**EXERCISE:** Below are records with pictures in them; print them exactly, omitting the pictures.

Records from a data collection
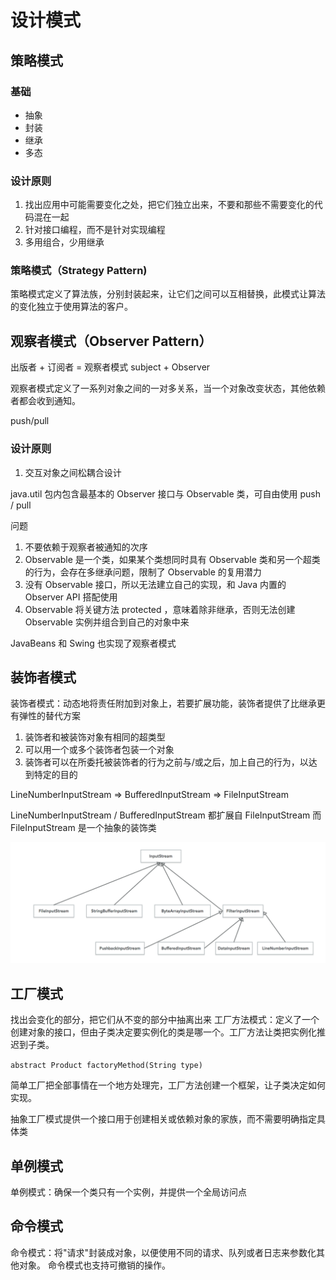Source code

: # 设计模式

## 策略模式

### 基础
- 抽象
- 封装
- 继承
- 多态

### 设计原则
1. 找出应用中可能需要变化之处，把它们独立出来，不要和那些不需要变化的代码混在一起
2. 针对接口编程，而不是针对实现编程
3. 多用组合，少用继承

### 策略模式（Strategy Pattern)
策略模式定义了算法族，分别封装起来，让它们之间可以互相替换，此模式让算法的变化独立于使用算法的客户。


## 观察者模式（Observer Pattern）

出版者 + 订阅者 = 观察者模式
subject + Observer

观察者模式定义了一系列对象之间的一对多关系，当一个对象改变状态，其他依赖者都会收到通知。

push/pull


### 设计原则
1. 交互对象之间松耦合设计

java.util 包内包含最基本的 Observer 接口与 Observable 类，可自由使用 push / pull

问题
1. 不要依赖于观察者被通知的次序
2. Observable 是一个类，如果某个类想同时具有 Observable 类和另一个超类的行为，会存在多继承问题，限制了 Observable 的复用潜力
3. 没有 Observable 接口，所以无法建立自己的实现，和 Java 内置的 Observer API 搭配使用
4. Observable 将关键方法 protected ，意味着除非继承，否则无法创建 Observable 实例并组合到自己的对象中来

JavaBeans 和 Swing 也实现了观察者模式



## 装饰者模式

装饰者模式：动态地将责任附加到对象上，若要扩展功能，装饰者提供了比继承更有弹性的替代方案


1. 装饰者和被装饰对象有相同的超类型
2. 可以用一个或多个装饰者包装一个对象
3. 装饰者可以在所委托被装饰者的行为之前与/或之后，加上自己的行为，以达到特定的目的

LineNumberInputStream => BufferedInputStream => FileInputStream

LineNumberInputStream / BufferedInputStream 都扩展自 FileInputStream
而 FileInputStream 是一个抽象的装饰类


![decorator.java.io.png](src/main/resources/c_decorator.java.io.png)


## 工厂模式
找出会变化的部分，把它们从不变的部分中抽离出来
工厂方法模式：定义了一个创建对象的接口，但由子类决定要实例化的类是哪一个。工厂方法让类把实例化推迟到子类。


`abstract Product factoryMethod(String type)`

简单工厂把全部事情在一个地方处理完，工厂方法创建一个框架，让子类决定如何实现。

抽象工厂模式提供一个接口用于创建相关或依赖对象的家族，而不需要明确指定具体类

## 单例模式
单例模式：确保一个类只有一个实例，并提供一个全局访问点

## 命令模式
命令模式：将"请求"封装成对象，以便使用不同的请求、队列或者日志来参数化其他对象。
命令模式也支持可撤销的操作。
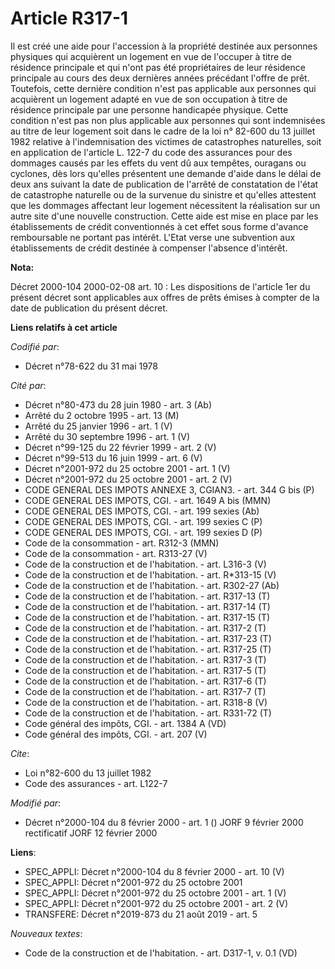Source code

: # Article R317-1

Il est créé une aide pour l'accession à la propriété destinée aux personnes physiques qui acquièrent un logement en vue de
l'occuper à titre de résidence principale et qui n'ont pas été propriétaires de leur résidence principale au cours des deux
dernières années précédant l'offre de prêt. Toutefois, cette dernière condition n'est pas applicable aux personnes qui
acquièrent un logement adapté en vue de son occupation à titre de résidence principale par une personne handicapée physique.
Cette condition n'est pas non plus applicable aux personnes qui sont indemnisées au titre de leur logement soit dans le cadre
de la loi n° 82-600 du 13 juillet 1982 relative à l'indemnisation des victimes de catastrophes naturelles, soit en
application de l'article L. 122-7 du code des assurances pour des dommages causés par les effets du vent dû aux tempêtes,
ouragans ou cyclones, dès lors qu'elles présentent une demande d'aide dans le délai de deux ans suivant la date de
publication de l'arrêté de constatation de l'état de catastrophe naturelle ou de la survenue du sinistre et qu'elles
attestent que les dommages affectant leur logement nécessitent la réalisation sur un autre site d'une nouvelle construction.
Cette aide est mise en place par les établissements de crédit conventionnés à cet effet sous forme d'avance remboursable ne
portant pas intérêt. L'Etat verse une subvention aux établissements de crédit destinée à compenser l'absence d'intérêt.

**Nota:**

Décret 2000-104 2000-02-08 art. 10 : Les dispositions de l'article 1er du présent décret sont applicables aux offres de prêts
émises à compter de la date de publication du présent décret.

**Liens relatifs à cet article**

_Codifié par_:

  - Décret n°78-622 du 31 mai 1978

_Cité par_:

  - Décret n°80-473 du 28 juin 1980 - art. 3 (Ab)
  - Arrêté du 2 octobre 1995 - art. 13 (M)
  - Arrêté du 25 janvier 1996 - art. 1 (V)
  - Arrêté du 30 septembre 1996 - art. 1 (V)
  - Décret n°99-125 du 22 février 1999 - art. 2 (V)
  - Décret n°99-513 du 16 juin 1999 - art. 6 (V)
  - Décret n°2001-972 du 25 octobre 2001 - art. 1 (V)
  - Décret n°2001-972 du 25 octobre 2001 - art. 2 (V)
  - CODE GENERAL DES IMPOTS ANNEXE 3, CGIAN3. - art. 344 G bis (P)
  - CODE GENERAL DES IMPOTS, CGI. - art. 1649 A bis (MMN)
  - CODE GENERAL DES IMPOTS, CGI. - art. 199 sexies (Ab)
  - CODE GENERAL DES IMPOTS, CGI. - art. 199 sexies C (P)
  - CODE GENERAL DES IMPOTS, CGI. - art. 199 sexies D (P)
  - Code de la consommation - art. R312-3 (MMN)
  - Code de la consommation - art. R313-27 (V)
  - Code de la construction et de l'habitation. - art. L316-3 (V)
  - Code de la construction et de l'habitation. - art. R*313-15 (V)
  - Code de la construction et de l'habitation. - art. R302-27 (Ab)
  - Code de la construction et de l'habitation. - art. R317-13 (T)
  - Code de la construction et de l'habitation. - art. R317-14 (T)
  - Code de la construction et de l'habitation. - art. R317-15 (T)
  - Code de la construction et de l'habitation. - art. R317-2 (T)
  - Code de la construction et de l'habitation. - art. R317-23 (T)
  - Code de la construction et de l'habitation. - art. R317-25 (T)
  - Code de la construction et de l'habitation. - art. R317-3 (T)
  - Code de la construction et de l'habitation. - art. R317-5 (T)
  - Code de la construction et de l'habitation. - art. R317-6 (T)
  - Code de la construction et de l'habitation. - art. R317-7 (T)
  - Code de la construction et de l'habitation. - art. R318-8 (V)
  - Code de la construction et de l'habitation. - art. R331-72 (T)
  - Code général des impôts, CGI. - art. 1384 A (VD)
  - Code général des impôts, CGI. - art. 207 (V)

_Cite_:

  - Loi n°82-600 du 13 juillet 1982
  - Code des assurances - art. L122-7

_Modifié par_:

  - Décret n°2000-104 du 8 février 2000 - art. 1 () JORF 9 février 2000 rectificatif JORF 12 février 2000

**Liens**:

  - SPEC_APPLI: Décret n°2000-104 du 8 février 2000 - art. 10 (V)
  - SPEC_APPLI: Décret n°2001-972 du 25 octobre 2001
  - SPEC_APPLI: Décret n°2001-972 du 25 octobre 2001 - art. 1 (V)
  - SPEC_APPLI: Décret n°2001-972 du 25 octobre 2001 - art. 2 (V)
  - TRANSFERE: Décret n°2019-873 du 21 août 2019 - art. 5

_Nouveaux textes_:

  - Code de la construction et de l'habitation. - art. D317-1, v. 0.1 (VD)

**YOUR SOLUTION:**
Source code

: # 设计模式

## 策略模式

### 基础
- 抽象
- 封装
- 继承
- 多态

### 设计原则
1. 找出应用中可能需要变化之处，把它们独立出来，不要和那些不需要变化的代码混在一起
2. 针对接口编程，而不是针对实现编程
3. 多用组合，少用继承

### 策略模式（Strategy Pattern)
策略模式定义了算法族，分别封装起来，让它们之间可以互相替换，此模式让算法的变化独立于使用算法的客户。


## 观察者模式（Observer Pattern）

出版者 + 订阅者 = 观察者模式
subject + Observer

观察者模式定义了一系列对象之间的一对多关系，当一个对象改变状态，其他依赖者都会收到通知。

push/pull


### 设计原则
1. 交互对象之间松耦合设计

java.util 包内包含最基本的 Observer 接口与 Observable 类，可自由使用 push / pull

问题
1. 不要依赖于观察者被通知的次序
2. Observable 是一个类，如果某个类想同时具有 Observable 类和另一个超类的行为，会存在多继承问题，限制了 Observable 的复用潜力
3. 没有 Observable 接口，所以无法建立自己的实现，和 Java 内置的 Observer API 搭配使用
4. Observable 将关键方法 protected ，意味着除非继承，否则无法创建 Observable 实例并组合到自己的对象中来

JavaBeans 和 Swing 也实现了观察者模式



## 装饰者模式

装饰者模式：动态地将责任附加到对象上，若要扩展功能，装饰者提供了比继承更有弹性的替代方案


1. 装饰者和被装饰对象有相同的超类型
2. 可以用一个或多个装饰者包装一个对象
3. 装饰者可以在所委托被装饰者的行为之前与/或之后，加上自己的行为，以达到特定的目的

LineNumberInputStream => BufferedInputStream => FileInputStream

LineNumberInputStream / BufferedInputStream 都扩展自 FileInputStream
而 FileInputStream 是一个抽象的装饰类


![decorator.java.io.png](src/main/resources/c_decorator.java.io.png)


## 工厂模式
找出会变化的部分，把它们从不变的部分中抽离出来
工厂方法模式：定义了一个创建对象的接口，但由子类决定要实例化的类是哪一个。工厂方法让类把实例化推迟到子类。


`abstract Product factoryMethod(String type)`

简单工厂把全部事情在一个地方处理完，工厂方法创建一个框架，让子类决定如何实现。

抽象工厂模式提供一个接口用于创建相关或依赖对象的家族，而不需要明确指定具体类

## 单例模式
单例模式：确保一个类只有一个实例，并提供一个全局访问点

## 命令模式
命令模式：将"请求"封装成对象，以便使用不同的请求、队列或者日志来参数化其他对象。
命令模式也支持可撤销的操作。
Source code

: # Article R317-1

Il est créé une aide pour l'accession à la propriété destinée aux personnes physiques qui acquièrent un logement en vue de
l'occuper à titre de résidence principale et qui n'ont pas été propriétaires de leur résidence principale au cours des deux
dernières années précédant l'offre de prêt. Toutefois, cette dernière condition n'est pas applicable aux personnes qui
acquièrent un logement adapté en vue de son occupation à titre de résidence principale par une personne handicapée physique.
Cette condition n'est pas non plus applicable aux personnes qui sont indemnisées au titre de leur logement soit dans le cadre
de la loi n° 82-600 du 13 juillet 1982 relative à l'indemnisation des victimes de catastrophes naturelles, soit en
application de l'article L. 122-7 du code des assurances pour des dommages causés par les effets du vent dû aux tempêtes,
ouragans ou cyclones, dès lors qu'elles présentent une demande d'aide dans le délai de deux ans suivant la date de
publication de l'arrêté de constatation de l'état de catastrophe naturelle ou de la survenue du sinistre et qu'elles
attestent que les dommages affectant leur logement nécessitent la réalisation sur un autre site d'une nouvelle construction.
Cette aide est mise en place par les établissements de crédit conventionnés à cet effet sous forme d'avance remboursable ne
portant pas intérêt. L'Etat verse une subvention aux établissements de crédit destinée à compenser l'absence d'intérêt.

**Nota:**

Décret 2000-104 2000-02-08 art. 10 : Les dispositions de l'article 1er du présent décret sont applicables aux offres de prêts
émises à compter de la date de publication du présent décret.

**Liens relatifs à cet article**

_Codifié par_:

  - Décret n°78-622 du 31 mai 1978

_Cité par_:

  - Décret n°80-473 du 28 juin 1980 - art. 3 (Ab)
  - Arrêté du 2 octobre 1995 - art. 13 (M)
  - Arrêté du 25 janvier 1996 - art. 1 (V)
  - Arrêté du 30 septembre 1996 - art. 1 (V)
  - Décret n°99-125 du 22 février 1999 - art. 2 (V)
  - Décret n°99-513 du 16 juin 1999 - art. 6 (V)
  - Décret n°2001-972 du 25 octobre 2001 - art. 1 (V)
  - Décret n°2001-972 du 25 octobre 2001 - art. 2 (V)
  - CODE GENERAL DES IMPOTS ANNEXE 3, CGIAN3. - art. 344 G bis (P)
  - CODE GENERAL DES IMPOTS, CGI. - art. 1649 A bis (MMN)
  - CODE GENERAL DES IMPOTS, CGI. - art. 199 sexies (Ab)
  - CODE GENERAL DES IMPOTS, CGI. - art. 199 sexies C (P)
  - CODE GENERAL DES IMPOTS, CGI. - art. 199 sexies D (P)
  - Code de la consommation - art. R312-3 (MMN)
  - Code de la consommation - art. R313-27 (V)
  - Code de la construction et de l'habitation. - art. L316-3 (V)
  - Code de la construction et de l'habitation. - art. R*313-15 (V)
  - Code de la construction et de l'habitation. - art. R302-27 (Ab)
  - Code de la construction et de l'habitation. - art. R317-13 (T)
  - Code de la construction et de l'habitation. - art. R317-14 (T)
  - Code de la construction et de l'habitation. - art. R317-15 (T)
  - Code de la construction et de l'habitation. - art. R317-2 (T)
  - Code de la construction et de l'habitation. - art. R317-23 (T)
  - Code de la construction et de l'habitation. - art. R317-25 (T)
  - Code de la construction et de l'habitation. - art. R317-3 (T)
  - Code de la construction et de l'habitation. - art. R317-5 (T)
  - Code de la construction et de l'habitation. - art. R317-6 (T)
  - Code de la construction et de l'habitation. - art. R317-7 (T)
  - Code de la construction et de l'habitation. - art. R318-8 (V)
  - Code de la construction et de l'habitation. - art. R331-72 (T)
  - Code général des impôts, CGI. - art. 1384 A (VD)
  - Code général des impôts, CGI. - art. 207 (V)

_Cite_:

  - Loi n°82-600 du 13 juillet 1982
  - Code des assurances - art. L122-7

_Modifié par_:

  - Décret n°2000-104 du 8 février 2000 - art. 1 () JORF 9 février 2000 rectificatif JORF 12 février 2000

**Liens**:

  - SPEC_APPLI: Décret n°2000-104 du 8 février 2000 - art. 10 (V)
  - SPEC_APPLI: Décret n°2001-972 du 25 octobre 2001
  - SPEC_APPLI: Décret n°2001-972 du 25 octobre 2001 - art. 1 (V)
  - SPEC_APPLI: Décret n°2001-972 du 25 octobre 2001 - art. 2 (V)
  - TRANSFERE: Décret n°2019-873 du 21 août 2019 - art. 5

_Nouveaux textes_:

  - Code de la construction et de l'habitation. - art. D317-1, v. 0.1 (VD)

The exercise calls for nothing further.